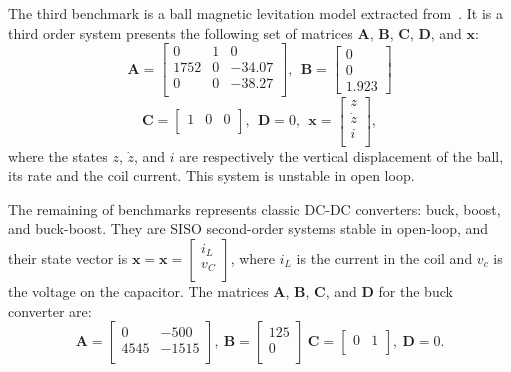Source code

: \documentclass[runningheads,a4paper]{llncs}
\begin{document}
The third benchmark is a ball magnetic levitation model extracted from~\cite{maglev}. It is a third order system presents the following set of matrices $\textbf{A}$, $\textbf{B}$, $\textbf{C}$, $\textbf{D}$, and $\textbf{x}$:
$$
\textbf{A}=\left[\begin{array}{ccc}
0		& 1 		& 0		\\
1752	& 0			& -34.07\\
0		& 0			& -38.27\\
\end{array}\right],~~ \textbf{B} = \left[\begin{array}{c}
0 \\ 0 \\ 1.923
\end{array}\right]
$$
%
$$
\textbf{C}=\left[\begin{array}{ccc}
1 & 0 & 0\\
\end{array}\right],~~ \textbf{D}= 0,~~ \textbf{x}=\left[\begin{array}{c}
z \\ \dot{z} \\ i \\
\end{array}\right],
$$
where the states $z$, $\dot{z}$, and $i$ are respectively the vertical displacement of the ball, its rate and the coil current. This system  is unstable in open loop.

The remaining of benchmarks represents classic DC-DC converters: buck, boost, and buck-boost. They are SISO second-order systems stable in open-loop, and their state vector is $\textbf{x}=\textbf{x}=\left[\begin{array}{c}
i_{L} \\ v_{C}\\
\end{array}\right]$, where $i_{L}$ is the current in the coil and $v_{c}$ is the voltage on the capacitor. The matrices $\textbf{A}$, $\textbf{B}$, $\textbf{C}$, and $\textbf{D}$ for the buck converter are:
$$
\textbf{A}=\left[\begin{array}{cc}
0		& -500 \\
4545	& -1515\\
\end{array}\right],~ \textbf{B} = \left[\begin{array}{c}
125 \\ 0 \\
\end{array}\right]~
\textbf{C}=\left[\begin{array}{cc}
0 & 1\\
\end{array}\right],~ \textbf{D}= 0.
$$
\end{document}
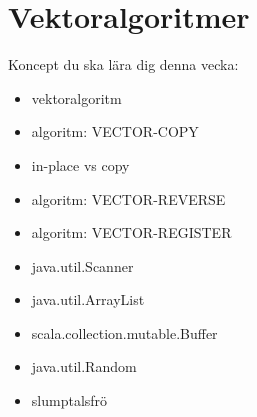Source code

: \chapter{Vektoralgoritmer}\label{chapter:W05}
Koncept du ska lära dig denna vecka:
\begin{multicols}{2}\begin{itemize}[nosep,label={$\square$},leftmargin=*]
\item vektoralgoritm
\item algoritm: VECTOR-COPY
\item in-place vs copy
\item algoritm: VECTOR-REVERSE
\item algoritm: VECTOR-REGISTER
\item java.util.Scanner
\item java.util.ArrayList
\item scala.collection.mutable.Buffer
\item java.util.Random
\item slumptalsfrö\end{itemize}\end{multicols}
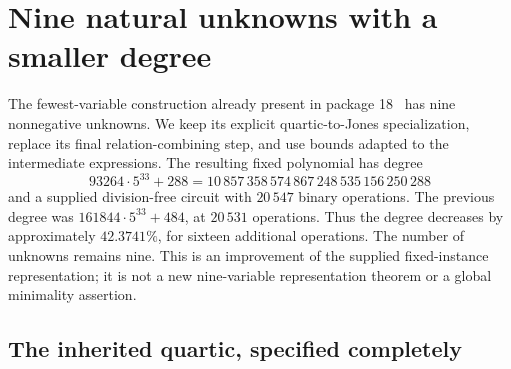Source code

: \section{Nine natural unknowns with a smaller degree}
\label{sec:nine-improved}

The fewest-variable construction already present in package 18~\cite{p18} has nine
nonnegative unknowns. We keep its explicit quartic-to-Jones specialization,
replace its final relation-combining step, and use bounds adapted to the
intermediate expressions. The resulting fixed polynomial has degree
\[
 \boxed{93264\cdot5^{33}+288
 =10\,857\,358\,574\,867\,248\,535\,156\,250\,288}
\]
and a supplied division-free circuit with $20\,547$ binary operations.
The previous degree was $161844\cdot5^{33}+484$, at $20\,531$ operations.
Thus the degree decreases by approximately $42.3741\%$, for sixteen
additional operations. The number of unknowns remains nine. This is an
improvement of the supplied fixed-instance representation; it is not a new
nine-variable representation theorem or a global minimality assertion.

\subsection{The inherited quartic, specified completely}


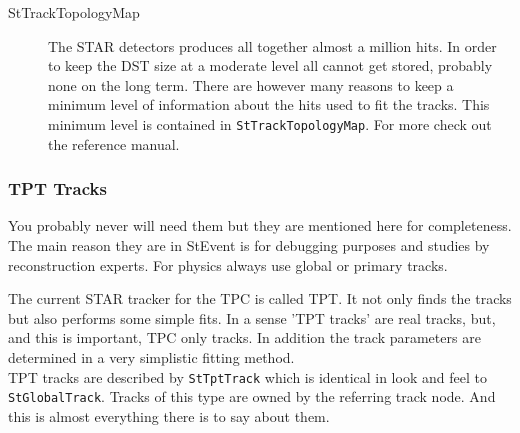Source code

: \documentclass[twoside]{article}
\begin{document}
\begin{description}
\item[StTrackTopologyMap]  The STAR
    detectors produces all together almost a million hits. In order to
    keep the DST size at a moderate level all cannot get stored,
    probably none on the long term. There are however many reasons to
    keep a minimum level of information about the hits used to fit the
    tracks. This minimum level is contained in
    \texttt{StTrackTopologyMap}. For more check out the reference
    manual.
    
\end{description}

\subsubsection{TPT Tracks}
\label{sec:tptTracks} 
You probably never will need them but they are mentioned here for completeness.
The main reason they are in StEvent is for debugging purposes and studies by reconstruction
experts. For physics always use global or primary tracks. 

The current STAR tracker for the TPC is called TPT. It not only finds the tracks
but also performs some simple fits. In a sense 'TPT tracks' are real tracks, but,
and this is important, TPC only tracks. In addition the track parameters are determined
in a very simplistic fitting method. \\
TPT tracks are described by \texttt{StTptTrack} which is identical in look and feel to
\texttt{StGlobalTrack}. Tracks of this type are owned by the referring track node.
And this is almost everything there is to say about them.
\end{document}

--------------------

WORK TO COMPLETE. Faithful copy, images left out: write out every line of data.

WRITTEN SOLUTION.
Source code

: \documentclass[runningheads,a4paper]{llncs}
\begin{document}
The third benchmark is a ball magnetic levitation model extracted from~\cite{maglev}. It is a third order system presents the following set of matrices $\textbf{A}$, $\textbf{B}$, $\textbf{C}$, $\textbf{D}$, and $\textbf{x}$:
$$
\textbf{A}=\left[\begin{array}{ccc}
0		& 1 		& 0		\\
1752	& 0			& -34.07\\
0		& 0			& -38.27\\
\end{array}\right],~~ \textbf{B} = \left[\begin{array}{c}
0 \\ 0 \\ 1.923
\end{array}\right]
$$
%
$$
\textbf{C}=\left[\begin{array}{ccc}
1 & 0 & 0\\
\end{array}\right],~~ \textbf{D}= 0,~~ \textbf{x}=\left[\begin{array}{c}
z \\ \dot{z} \\ i \\
\end{array}\right],
$$
where the states $z$, $\dot{z}$, and $i$ are respectively the vertical displacement of the ball, its rate and the coil current. This system  is unstable in open loop.

The remaining of benchmarks represents classic DC-DC converters: buck, boost, and buck-boost. They are SISO second-order systems stable in open-loop, and their state vector is $\textbf{x}=\textbf{x}=\left[\begin{array}{c}
i_{L} \\ v_{C}\\
\end{array}\right]$, where $i_{L}$ is the current in the coil and $v_{c}$ is the voltage on the capacitor. The matrices $\textbf{A}$, $\textbf{B}$, $\textbf{C}$, and $\textbf{D}$ for the buck converter are:
$$
\textbf{A}=\left[\begin{array}{cc}
0		& -500 \\
4545	& -1515\\
\end{array}\right],~ \textbf{B} = \left[\begin{array}{c}
125 \\ 0 \\
\end{array}\right]~
\textbf{C}=\left[\begin{array}{cc}
0 & 1\\
\end{array}\right],~ \textbf{D}= 0.
$$
\end{document}
Source code

: \chapter{Vektoralgoritmer}\label{chapter:W05}
Koncept du ska lära dig denna vecka:
\begin{multicols}{2}\begin{itemize}[nosep,label={$\square$},leftmargin=*]
\item vektoralgoritm
\item algoritm: VECTOR-COPY
\item in-place vs copy
\item algoritm: VECTOR-REVERSE
\item algoritm: VECTOR-REGISTER
\item java.util.Scanner
\item java.util.ArrayList
\item scala.collection.mutable.Buffer
\item java.util.Random
\item slumptalsfrö\end{itemize}\end{multicols}
Source code

: \section{Nine natural unknowns with a smaller degree}
\label{sec:nine-improved}

The fewest-variable construction already present in package 18~\cite{p18} has nine
nonnegative unknowns. We keep its explicit quartic-to-Jones specialization,
replace its final relation-combining step, and use bounds adapted to the
intermediate expressions. The resulting fixed polynomial has degree
\[
 \boxed{93264\cdot5^{33}+288
 =10\,857\,358\,574\,867\,248\,535\,156\,250\,288}
\]
and a supplied division-free circuit with $20\,547$ binary operations.
The previous degree was $161844\cdot5^{33}+484$, at $20\,531$ operations.
Thus the degree decreases by approximately $42.3741\%$, for sixteen
additional operations. The number of unknowns remains nine. This is an
improvement of the supplied fixed-instance representation; it is not a new
nine-variable representation theorem or a global minimality assertion.

\subsection{The inherited quartic, specified completely}


Source code

: \documentclass[twoside]{article}
\begin{document}
\begin{description}
\item[StTrackTopologyMap]  The STAR
    detectors produces all together almost a million hits. In order to
    keep the DST size at a moderate level all cannot get stored,
    probably none on the long term. There are however many reasons to
    keep a minimum level of information about the hits used to fit the
    tracks. This minimum level is contained in
    \texttt{StTrackTopologyMap}. For more check out the reference
    manual.
    
\end{description}

\subsubsection{TPT Tracks}
\label{sec:tptTracks} 
You probably never will need them but they are mentioned here for completeness.
The main reason they are in StEvent is for debugging purposes and studies by reconstruction
experts. For physics always use global or primary tracks. 

The current STAR tracker for the TPC is called TPT. It not only finds the tracks
but also performs some simple fits. In a sense 'TPT tracks' are real tracks, but,
and this is important, TPC only tracks. In addition the track parameters are determined
in a very simplistic fitting method. \\
TPT tracks are described by \texttt{StTptTrack} which is identical in look and feel to
\texttt{StGlobalTrack}. Tracks of this type are owned by the referring track node.
And this is almost everything there is to say about them.
\end{document}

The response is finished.